▶ _How to complete this task_
Retype every record exactly. Leave the pictures out.

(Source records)
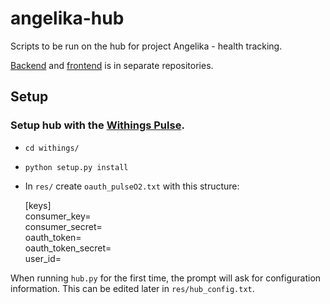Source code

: angelika-hub
============

Scripts to be run on the hub for project Angelika - health tracking.

[Backend](https://github.com/sigurdsa/angelika-api/) and [frontend](https://github.com/iver56/angelika-web) is in separate repositories.

## Setup

### Setup hub with the [Withings Pulse](http://www.withings.com/eu/withings-pulse.html).
* `cd withings/`
* `python setup.py install`
* In `res/` create `oauth_pulseO2.txt` with this structure:

   [keys]  
   consumer_key=  
   consumer_secret=  
   oauth_token=  
   oauth_token_secret=  
   user_id=  

When running `hub.py` for the first time, the prompt will ask for configuration information. This can be edited later in `res/hub_config.txt`.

▶ _Answer to this exercise_
Source code

: angelika-hub
============

Scripts to be run on the hub for project Angelika - health tracking.

[Backend](https://github.com/sigurdsa/angelika-api/) and [frontend](https://github.com/iver56/angelika-web) is in separate repositories.

## Setup

### Setup hub with the [Withings Pulse](http://www.withings.com/eu/withings-pulse.html).
* `cd withings/`
* `python setup.py install`
* In `res/` create `oauth_pulseO2.txt` with this structure:

   [keys]  
   consumer_key=  
   consumer_secret=  
   oauth_token=  
   oauth_token_secret=  
   user_id=  

When running `hub.py` for the first time, the prompt will ask for configuration information. This can be edited later in `res/hub_config.txt`.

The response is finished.